The Game of Life is a cellular automaton devised by mathematician John Conway in 1970. It is a zero-player game — its evolution is determined by the initial state, with no further input needed. Despite extremely simple rules, it can produce astonishingly complex behavior.
The Rules
The universe is an infinite 2D grid of cells. Each cell is either alive or dead. Every generation, cells evolve simultaneously based on their 8 neighbors:
💀Underpopulation — A live cell with fewer than 2 neighbors dies (loneliness)
✅Survival — A live cell with 2 or 3 neighbors lives on to the next generation
💀Overpopulation — A live cell with more than 3 neighbors dies (overcrowding)
🐣Reproduction — A dead cell with exactly 3 neighbors becomes alive (birth)
Pattern Types
Still lifes — Stable patterns that don't change (e.g. Block, Beehive)
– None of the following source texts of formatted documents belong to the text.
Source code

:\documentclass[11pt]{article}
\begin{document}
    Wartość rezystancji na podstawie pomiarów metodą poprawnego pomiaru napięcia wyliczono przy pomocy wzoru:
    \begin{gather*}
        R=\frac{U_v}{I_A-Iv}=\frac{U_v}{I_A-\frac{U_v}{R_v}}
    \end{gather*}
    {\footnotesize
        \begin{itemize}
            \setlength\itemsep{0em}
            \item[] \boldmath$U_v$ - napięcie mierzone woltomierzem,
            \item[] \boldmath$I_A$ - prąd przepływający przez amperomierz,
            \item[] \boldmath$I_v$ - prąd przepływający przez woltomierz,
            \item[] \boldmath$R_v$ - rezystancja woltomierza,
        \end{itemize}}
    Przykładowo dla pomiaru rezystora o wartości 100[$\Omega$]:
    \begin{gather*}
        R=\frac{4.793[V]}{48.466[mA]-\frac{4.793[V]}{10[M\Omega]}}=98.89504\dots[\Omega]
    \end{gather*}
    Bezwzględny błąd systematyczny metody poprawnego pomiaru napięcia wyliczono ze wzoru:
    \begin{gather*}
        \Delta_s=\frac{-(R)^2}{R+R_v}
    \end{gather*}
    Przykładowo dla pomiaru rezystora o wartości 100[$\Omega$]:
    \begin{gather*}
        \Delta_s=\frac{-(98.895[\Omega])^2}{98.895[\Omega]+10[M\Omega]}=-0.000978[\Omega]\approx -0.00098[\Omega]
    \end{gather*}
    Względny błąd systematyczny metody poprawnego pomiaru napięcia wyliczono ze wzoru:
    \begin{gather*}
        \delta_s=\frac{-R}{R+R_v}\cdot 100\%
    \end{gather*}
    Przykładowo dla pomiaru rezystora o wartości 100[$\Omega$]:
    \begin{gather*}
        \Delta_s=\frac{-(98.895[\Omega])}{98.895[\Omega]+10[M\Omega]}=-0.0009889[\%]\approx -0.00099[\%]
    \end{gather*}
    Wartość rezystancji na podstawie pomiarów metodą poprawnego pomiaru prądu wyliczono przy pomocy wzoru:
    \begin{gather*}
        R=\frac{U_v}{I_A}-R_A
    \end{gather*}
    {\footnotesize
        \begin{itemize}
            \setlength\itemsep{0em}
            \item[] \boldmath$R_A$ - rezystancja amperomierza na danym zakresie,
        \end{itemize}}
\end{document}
Oscillators — Patterns that cycle between states (e.g. Blinker, Pulsar)
Spaceships — Patterns that move across the grid (e.g. Glider, LWSS)
Guns — Patterns that periodically emit spaceships (e.g. Gosper Gun)
Methuselahs — Small patterns that evolve for many generations before stabilizing (e.g. Acorn, R-pentomino)
Controls
Space / P — Play / Pause
N / S — Advance one step
C — Clear the grid
R — Fill randomly
Esc — Cancel pattern placement
Click or drag to draw cells — Right-click or Shift+click to erase
Why does it matter?
The Game of Life demonstrates that complex, seemingly intelligent behavior can emerge from extremely simple rules. It has been proven to be Turing complete — meaning it can, in theory, compute anything a computer can. It's a beautiful illustration of emergence: how simplicity gives rise to complexity.